And these are the errors:
index.php

Warning: mysql_query(): supplied argument is not a valid MySQL-Link resource in /home/.fiorello/felaigne/placid-soul.org/index.php on line 45
Could not execute query : select * from blog order by date desc .

submit.php

Warning: mysql_query(): Can't connect to local MySQL server through socket '/var/run/mysqld/mysqld.sock' (2) in /home/.fiorello/felaigne/placid-soul.org/submit.php on line 22

Warning: mysql_query(): A link to the server could not be established in /home/.fiorello/felaigne/placid-soul.org/submit.php on line 22

I've tried looking through the search feature, and I couldn't find another thread with the same problem I have, so I thought I should create a new topic. I've tried my best to explain it, so that it's understandable at least. And if you need anymore information just let me know. =) Thank you, in advance.

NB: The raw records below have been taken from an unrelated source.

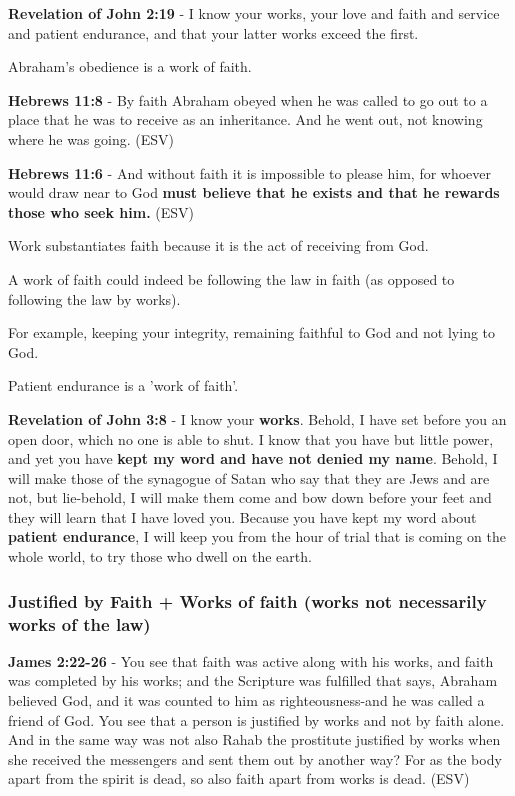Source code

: \documentclass[11pt]{article}
\begin{document}
\textbf{Revelation of John 2:19} - I know your works, your love and faith and service and patient endurance, and that your latter works exceed the first.

Abraham's obedience is a work of faith.

\textbf{Hebrews 11:8} - By faith Abraham obeyed when he was called to go out to a place that he was to receive as an inheritance. And he went out, not knowing where he was going. (ESV)

\textbf{Hebrews 11:6} - And without faith it is impossible to please him, for whoever would draw near to God \textbf{must believe that he exists and that he rewards those who seek him.} (ESV)

Work substantiates faith because it is the act of receiving from God.

A work of faith could indeed be following the law in faith (as opposed to following the law by works).

For example, keeping your integrity, remaining faithful to God and not lying to God.

Patient endurance is a 'work of faith'.

\textbf{Revelation of John 3:8} - I know your \textbf{works}. Behold, I have set before you an open door, which no one is able to shut. I know that you have but little power, and yet you have \textbf{kept my word and have not denied my name}. Behold, I will make those of the synagogue of Satan who say that they are Jews and are not, but lie-behold, I will make them come and bow down before your feet and they will learn that I have loved you. Because you have kept my word about \textbf{patient endurance}, I will keep you from the hour of trial that is coming on the whole world, to try those who dwell on the earth.

\subsubsection{Justified by Faith + Works of faith (works not necessarily works of the law)}
\label{sec:org9afbe1b}
\textbf{James 2:22-26} - You see that faith was active along with his works, and faith was completed by his works; and the Scripture was fulfilled that says, Abraham believed God, and it was counted to him as righteousness-and he was called a friend of God. You see that a person is justified by works and not by faith alone. And in the same way was not also Rahab the prostitute justified by works when she received the messengers and sent them out by another way? For as the body apart from the spirit is dead, so also faith apart from works is dead. (ESV)
\end{document}
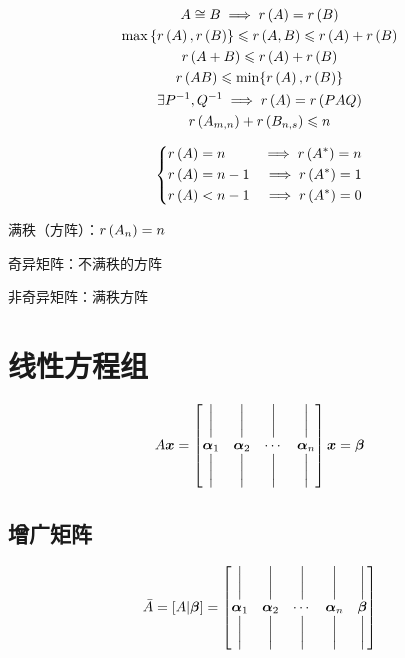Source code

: \documentclass{article}
\begin{document}
\[\begin{gathered}
        A\cong B\implies r\left(A\right)=r\left(B\right)\\
        \max\left\{r\left(A\right),r\left(B\right)\right\}\leqslant r\left(A,B\right)\leqslant r\left(A\right)+r\left(B\right)\\
        r\left(A+B\right)\leqslant r\left(A\right)+r\left(B\right)\\
        r\left(AB\right)\leqslant\min\{r\left(A\right),r\left(B\right)\}\\
        \exists P^{-1},Q^{-1}\implies r\left(A\right)=r\left(PAQ\right)\\
        r\left(A_{m,n}\right)+r\left(B_{n,s}\right)\leqslant n
    \end{gathered}\]

\[\left\{\begin{aligned}
        r\left(A\right) & =n   & \implies r\left(A^*\right)=n \\
        r\left(A\right) & =n-1 & \implies r\left(A^*\right)=1 \\
        r\left(A\right) & <n-1 & \implies r\left(A^*\right)=0
    \end{aligned}\right.\]

满秩（方阵）：$r\left(A_n\right)=n$

奇异矩阵：不满秩的方阵

非奇异矩阵：满秩方阵

\section{线性方程组}

\[\def\av{\boldsymbol{\mathrm\alpha}}
    A\boldsymbol x=
    \begin{bmatrix}
        \bigg| & \bigg| & \bigg| & \bigg| \\
        \av_1  & \av_2  & \cdots & \av_n  \\
        \bigg| & \bigg| & \bigg| & \bigg|
    \end{bmatrix}\boldsymbol x=
    \boldsymbol\beta\]

\subsection{增广矩阵}

\[\def\av{\boldsymbol{\mathrm\alpha}}
    \bar A=
    \left[A|\boldsymbol{\mathrm\beta}\right]=
    \begin{bmatrix}
        \bigg| & \bigg| & \bigg| & \bigg| & \bigg|                    \\
        \av_1  & \av_2  & \cdots & \av_n  & \boldsymbol{\mathrm\beta} \\
        \bigg| & \bigg| & \bigg| & \bigg| & \bigg|
    \end{bmatrix}\]
\end{document}

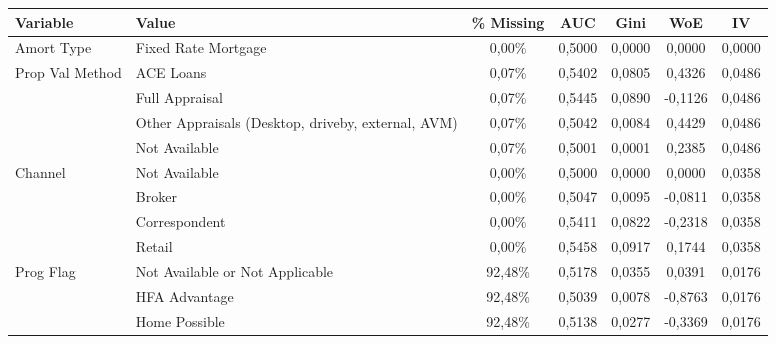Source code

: {
\footnotesize

\begin{longtable}{ p{3cm} p{4cm} c c c c c}\toprule      
\textbf{Variable}           & \textbf{Value}                                     & \textbf{\% Missing} & \textbf{AUC}    & \textbf{Gini}  & \textbf{WoE} & \textbf{IV}  \\\midrule
Amort Type                  & Fixed Rate Mortgage                                               & 0,00\%  & 0,5000 & 0,0000 & 0,0000  & 0,0000 \\\hline
Prop Val Method             & ACE Loans                                                         & 0,07\%  & 0,5402 & 0,0805 & 0,4326  & 0,0486 \\
                            & Full Appraisal                                                    & 0,07\%  & 0,5445 & 0,0890 & -0,1126 & 0,0486 \\
                            & Other Appraisals (Desktop, driveby, external, AVM)                & 0,07\%  & 0,5042 & 0,0084 & 0,4429  & 0,0486 \\
                            & Not Available                                                     & 0,07\%  & 0,5001 & 0,0001 & 0,2385  & 0,0486 \\\hline
Channel                     & Not Available                                                     & 0,00\%  & 0,5000 & 0,0000 & 0,0000  & 0,0358 \\
                            & Broker                                                            & 0,00\%  & 0,5047 & 0,0095 & -0,0811 & 0,0358 \\
                            & Correspondent                                                     & 0,00\%  & 0,5411 & 0,0822 & -0,2318 & 0,0358 \\
                            & Retail                                                            & 0,00\%  & 0,5458 & 0,0917 & 0,1744  & 0,0358 \\\hline
Prog Flag                   & Not Available or Not Applicable                                   & 92,48\% & 0,5178 & 0,0355 & 0,0391  & 0,0176 \\
                            & HFA Advantage                                                     & 92,48\% & 0,5039 & 0,0078 & -0,8763 & 0,0176 \\
                            & Home Possible                                                     & 92,48\% & 0,5138 & 0,0277 & -0,3369 & 0,0176 \\\hline

\end{longtable}}
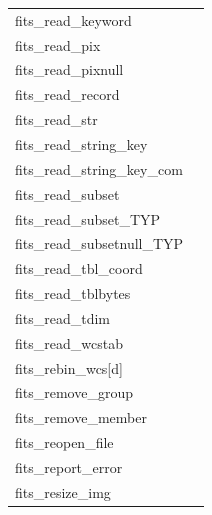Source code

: \documentclass[11pt]{book}
\begin{document}
\begin{tabular}{lr}
fits\_read\_keyword      & \pageref{ffgkey} \\
fits\_read\_pix  & \pageref{ffgpxv} \\
fits\_read\_pixnull & \pageref{ffgpxf} \\
fits\_read\_record       & \pageref{ffgrec} \\
fits\_read\_str         & \pageref{ffgcrd} \\
fits\_read\_string\_key & \pageref{ffgsky} \\
fits\_read\_string\_key\_com & \pageref{ffgskyc} \\
fits\_read\_subset  & \pageref{ffgsv} \\
fits\_read\_subset\_TYP  & \pageref{ffgsvx} \pageref{ffgsvx2}\\
fits\_read\_subsetnull\_TYP & \pageref{ffgsfx} \pageref{ffgsfx2} \\
fits\_read\_tbl\_coord & \pageref{ffgtcs} \\
fits\_read\_tblbytes    & \pageref{ffgtbb} \\
fits\_read\_tdim         & \pageref{ffgtdm} \\
fits\_read\_wcstab       & \pageref{wcstab} \\
fits\_rebin\_wcs[d]  &  \pageref{rebinwcs} \\
fits\_remove\_group  & \pageref{ffgtrm} \\
fits\_remove\_member   & \pageref{ffgmrm} \\
fits\_reopen\_file      & \pageref{ffreopen} \\
fits\_report\_error   & \pageref{ffrprt} \\
fits\_resize\_img     & \pageref{ffrsim} \\
\end{tabular}
\end{document}
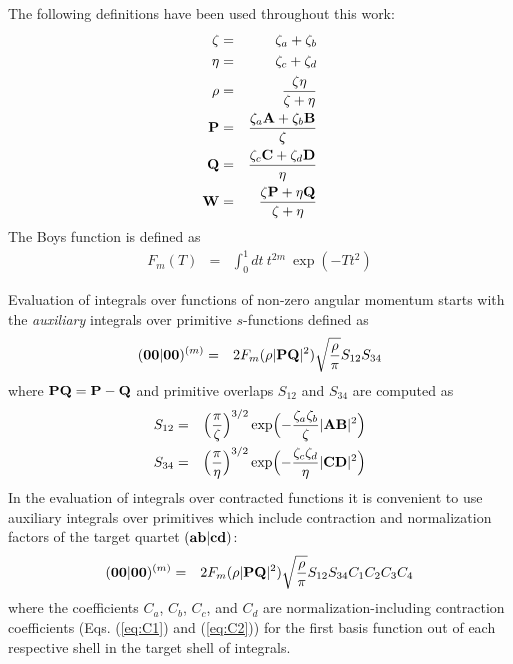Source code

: \documentclass[10pt]{article}
\begin{document}
The following definitions have been used throughout this work:
\begin{eqnarray}
\zeta & = & \zeta_a + \zeta_b \\
\eta  & = & \zeta_c + \zeta_d \\
\rho  & = & \frac{\zeta\eta}{\zeta+\eta} \\
{\bf P}& = & \frac{\zeta_a {\bf A} + \zeta_b {\bf B}}{\zeta} \\
{\bf Q}& = & \frac{\zeta_c {\bf C} + \zeta_d {\bf D}}{\eta} \\
{\bf W}& = & \frac{\zeta {\bf P} + \eta {\bf Q}}{\zeta+\eta}
\end{eqnarray}
The Boys function is defined as
\begin{eqnarray}
F_m(T) & = & \int_0^{1} dt\ t^{2m}\ \exp (-Tt^2)
\end{eqnarray}

Evaluation of integrals over functions of non-zero angular momentum starts with the
{\em auxiliary} integrals over primitive $s$-functions
defined as
\begin{eqnarray}
\label{eq:0000m}
({\bf 00}|{\bf 00})^{(m)} & = & 2 F_m(\rho |{\bf PQ}|^2) \sqrt{\frac{\rho}{\pi}}S_{12}S_{34}
\end{eqnarray}
where ${\bf PQ} = {\bf P} - {\bf Q}$ and primitive overlaps $S_{12}$ and $S_{34}$
are computed as
\begin{eqnarray}
S_{12} & = & \Bigl( \frac{\pi}{\zeta} \Bigr)^{3/2}
\exp \Bigl(-\frac{\zeta_a\zeta_b}{\zeta} |{\bf AB}|^2 \Bigr) \\
S_{34} & = & \Bigl( \frac{\pi}{\eta} \Bigr)^{3/2}
\exp \Bigl(-\frac{\zeta_c\zeta_d}{\eta} |{\bf CD}|^2 \Bigr)
\end{eqnarray}
In the evaluation of integrals over contracted functions it is convenient to
use auxiliary integrals over primitives which include contraction and normalization factors of the
target quartet $({\bf ab}|{\bf cd})$:
\begin{eqnarray} \label{eq:0000m_scaled}
({\bf 00}|{\bf 00})^{(m)} & = &  2 F_m(\rho |{\bf PQ}|^2) \sqrt{\frac{\rho}{\pi}}S_{12}S_{34}
C_1 C_2 C_3 C_4
\end{eqnarray}
where the coefficients $C_a$, $C_b$, $C_c$, and $C_d$ are
normalization-including contraction coefficients (Eqs. (\ref{eq:C1})
and (\ref{eq:C2})) for the first basis function out of each respective shell
in the target shell of integrals.



\end{document}
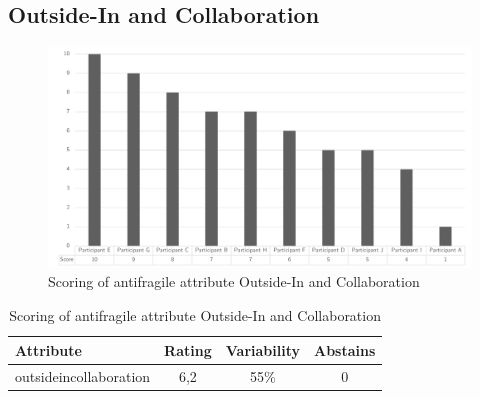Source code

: \subsection{Outside-In and Collaboration}
\begin{figure}[H]
	\centering
	\includegraphics[width=0.9\linewidth]{images/scoreafnaarbuitenkijken}
	\caption[Scoring of antifragile attribute Outside-In and Collaboration]{Scoring of antifragile attribute Outside-In and Collaboration}
	\label{fig:appscoringafnaarbuiten}
\end{figure}
\begin{table}[H]
	\centering
	\begin{tabular}{p{}ccc}
		\toprule
		\textbf{Attribute} & \textbf{Rating} & \textbf{Variability} & \textbf{Abstains} \\
		\midrule
		\Gls{outsideincollaboration} & 6,2 & 55\% & 0 \\%
		\bottomrule
	\end{tabular}%
	\caption[Scoring of antifragile attribute Outside-In and Collaboration]{Scoring of antifragile attribute Outside-In and Collaboration}
	\label{tab:appscoringafnaarbuitenkijken}%
\end{table}%
\newpage
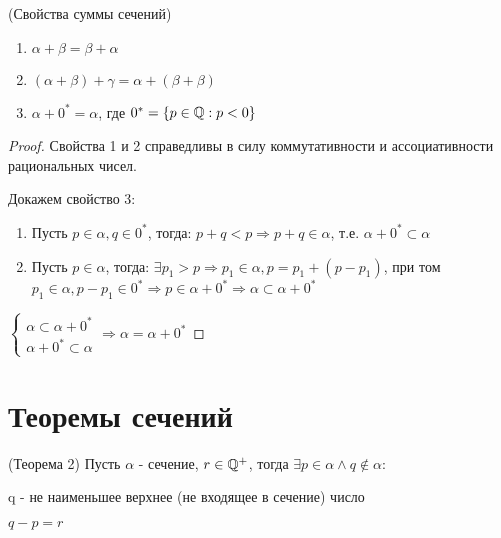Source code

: \begin{theorem} (Свойства суммы сечений)
    \begin{enumerate}
        \item $\alpha + \beta = \beta + \alpha$
        \item $(\alpha + \beta) + \gamma = \alpha + (\beta + \beta)$
        \item $\alpha + 0^* = \alpha$, где $0^* = \{p \in \mathbb{Q}: p < 0\}$
    \end{enumerate}
\end{theorem}

\begin{proof}
    Свойства 1 и 2 справедливы в силу коммутативности и ассоциативности рациональных чисел.
    
    Докажем свойство 3:
    \begin{enumerate}
        \item Пусть $p \in \alpha, q \in 0^* $, тогда: $ p + q < p \Rightarrow p + q \in \alpha$, т.е. $\alpha + 0^* \subset \alpha$
        \item Пусть $p \in \alpha$, тогда: $\exists p_1 > p \Rightarrow p_1 \in \alpha, p = p_1 + (p - p_1)$, при том $p_1 \in \alpha, p - p_1 \in 0^* \Rightarrow p \in \alpha + 0^* \Rightarrow \alpha \subset \alpha + 0^*$
    \end{enumerate}

    $\begin{cases}
        \alpha \subset \alpha + 0^* \\
        \alpha + 0^* \subset \alpha
    \end{cases} \Rightarrow \alpha = \alpha + 0^*$
\end{proof}

\section{Теоремы сечений}

\begin{theorem} (Теорема 2)
    Пусть $\alpha$ - сечение, $r \in \mathbb{Q}^+$, тогда $\exists p \in \alpha \land q \notin \alpha$:

    q - не наименьшее верхнее (не входящее в сечение) число

    $q - p = r$
\end{theorem}

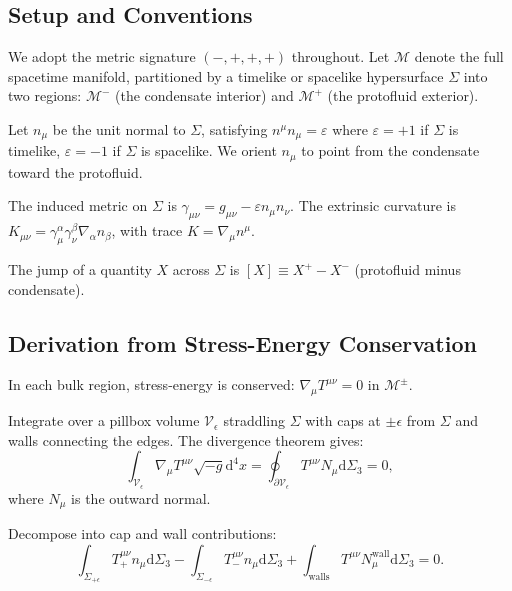 \documentclass[11pt,a4paper]{article}
\newcommand{\dx}{\mathrm{d}}
\theoremstyle{definition}
\begin{document}
\subsection{Setup and Conventions}
\label{app:RH_setup}

We adopt the metric signature $(-,+,+,+)$ throughout. Let $\mathcal{M}$ denote the full spacetime manifold, partitioned by a timelike or spacelike hypersurface $\Sigma$ into two regions: $\mathcal{M}^{-}$ (the condensate interior) and $\mathcal{M}^{+}$ (the protofluid exterior).

Let $n_\mu$ be the unit normal to $\Sigma$, satisfying $n^\mu n_\mu = \varepsilon$ where $\varepsilon = +1$ if $\Sigma$ is timelike, $\varepsilon = -1$ if $\Sigma$ is spacelike. We orient $n_\mu$ to point from the condensate toward the protofluid.

The induced metric on $\Sigma$ is $\gamma_{\mu\nu} = g_{\mu\nu} - \varepsilon n_\mu n_\nu$. The extrinsic curvature is $K_{\mu\nu} = \gamma^\alpha_\mu \gamma^\beta_\nu \nabla_\alpha n_\beta$, with trace $K = \nabla_\mu n^\mu$.

The jump of a quantity $X$ across $\Sigma$ is $[X] \equiv X^{+} - X^{-}$ (protofluid minus condensate).

\subsection{Derivation from Stress-Energy Conservation}
\label{app:RH_derivation_main}

In each bulk region, stress-energy is conserved: $\nabla_\mu T^{\mu\nu} = 0$ in $\mathcal{M}^{\pm}$.

Integrate over a pillbox volume $\mathcal{V}_\epsilon$ straddling $\Sigma$ with caps at $\pm\epsilon$ from $\Sigma$ and walls connecting the edges. The divergence theorem gives:
\begin{equation}
\int_{\mathcal{V}_\epsilon} \nabla_\mu T^{\mu\nu} \sqrt{-g} \dx^4 x = \oint_{\partial \mathcal{V}_\epsilon} T^{\mu\nu} N_\mu \dx \Sigma_3 = 0,
\end{equation}
where $N_\mu$ is the outward normal.

Decompose into cap and wall contributions:
\begin{equation}
\int_{\Sigma_{+\epsilon}} T^{\mu\nu}_{+} n_\mu \dx \Sigma_3 - \int_{\Sigma_{-\epsilon}} T^{\mu\nu}_{-} n_\mu \dx \Sigma_3 + \int_{\text{walls}} T^{\mu\nu} N^{\text{wall}}_\mu \dx \Sigma_3 = 0.
\end{equation}
\end{document}
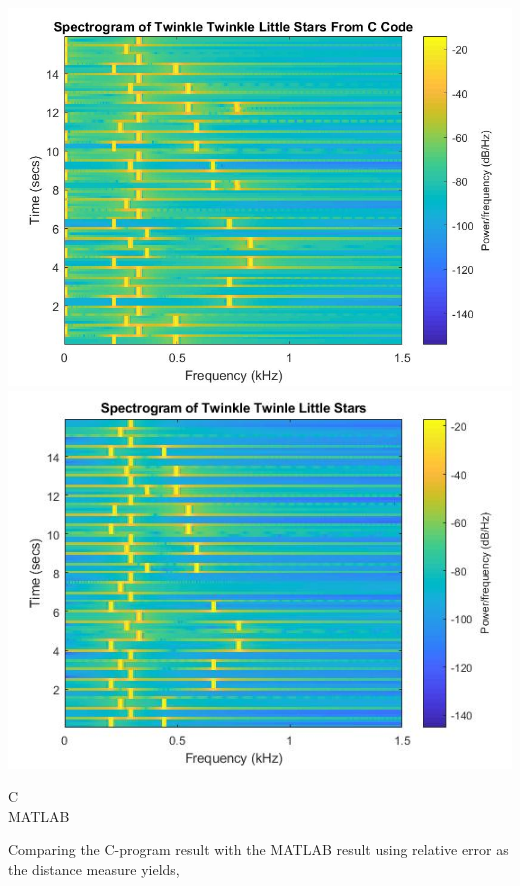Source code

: \documentclass{article}
\begin{document}
        \begin{center}
            \includegraphics[scale=0.2]{task7.jpg}
            \includegraphics[scale=0.3]{task4b.jpg}
        \end{center}
        \begin{multicols}{2}
            \begin{center}
                C\\
                \columnbreak
                MATLAB
            \end{center}
        \end{multicols}
        Comparing the C-program result with the MATLAB result using relative error as the distance measure yields,
        \begin{center}
        \end{center}
\end{document}
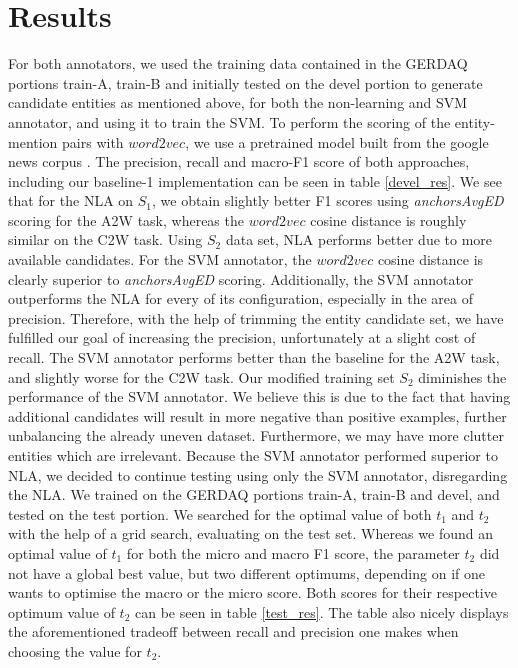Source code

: \documentclass{article}
\begin{document}
\section{Results}
For both annotators, we used the training data contained in the GERDAQ portions train-A, train-B and initially tested on the devel portion to generate candidate entities as mentioned above, for both the non-learning and SVM annotator, and using it to train the SVM. To perform the scoring of the entity-mention pairs with $word2vec$, we use a pretrained model built from the google news corpus \cite{w2v}. The precision, recall and macro-F1 score of both approaches, including our baseline-1 implementation can be seen in table \ref{devel_res}. We see that for the NLA on $S_1$, we obtain slightly better F1 scores using \textit{anchorsAvgED} scoring for the A2W task, whereas the $word2vec$ cosine distance is roughly similar on the C2W task. Using $S_2$ data set, NLA performs better due to more available candidates. For the SVM annotator, the $word2vec$ cosine distance is clearly superior to \textit{anchorsAvgED} scoring. Additionally, the SVM annotator outperforms the NLA for every of its configuration, especially in the area of precision. Therefore, with the help of trimming the entity candidate set, we have fulfilled our goal of increasing the precision, unfortunately at a slight cost of recall. The SVM annotator performs better than the baseline for the A2W task, and slightly worse for the C2W task. Our modified training set $S_2$ diminishes the performance of the SVM annotator. We believe this is due to the fact that having additional candidates will result in more negative than positive examples, further unbalancing the already uneven dataset. Furthermore, we may have more clutter entities which are irrelevant. Because the SVM annotator performed superior to NLA, we decided to continue testing using only the SVM annotator, disregarding the NLA. We trained on the GERDAQ portions train-A, train-B and devel, and tested on the test portion. We searched for the optimal value of both $t_1$ and $t_2$ with the help of a grid search, evaluating on the test set. Whereas we found an optimal value of $t_1$ for both the micro and macro F1 score, the parameter $t_2$ did not have a global best value, but two different optimums, depending on if one wants to optimise the macro or the micro score. Both scores for their respective optimum value of $t_2$ can be seen in table \ref{test_res}. The table also nicely displays the aforementioned tradeoff between recall and precision one makes when choosing the value for $t_2$.
\end{document}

I can't seem to figure out how to edit my previous post. =\ So I'm sorry for double posting but anyways, I've solved my submission error problem, and I re-did the whole thing by using another tutorial. I had more success with it then the last one. (if you'd like the link let me know.) The only problem I'm getting now is that, my posts won't display, and it shows this instead:

Invalid ID specified.

I can't seem to figure out what's causing it to be invalid. I asked my friends about it, and they seem to think it's this line of code:

if(!isset($_GET['id']) || !is_numeric($_GET['id'])) {
    die("Invalid ID specified.");
}

There seems to something wrong with the top line, my friends and I were assuming that. Any suggestions? Also here's the new display code on index.php

<?php
mysql_connect ('xxx', 'xxx', 'xxx') ;
mysql_select_db ('xxx');

if(!isset($_GET['id']) || !is_numeric($_GET['id'])) {
    die("Invalid ID specified.");
}

$id = (int)$_GET['id'];
$sql = "SELECT * FROM php_blog WHERE id='$id' LIMIT 1";

$result = mysql_query($sql) or print ("Can't select entry from table php_blog.<br />" . $sql . "<br />" . mysql_error());

while($row = mysql_fetch_array($result)) {

    $date = date("l F d Y", $row['timestamp']);

    $title = $row['title'];
    $entry = $row['entry'];

    ?>

    <p><strong><?php echo $title; ?></strong><br /><br />
    <?php echo $entry; ?><br /><br />
    Posted on <?php echo $date; ?>
    </p>

    <?php
}

?>

<?php include 'bottom.php'; ?>

The problem is in the sintax of the if statement. When you write a if clause with two argument you shoulw write it like

if ( (firt argument) || (second argument) )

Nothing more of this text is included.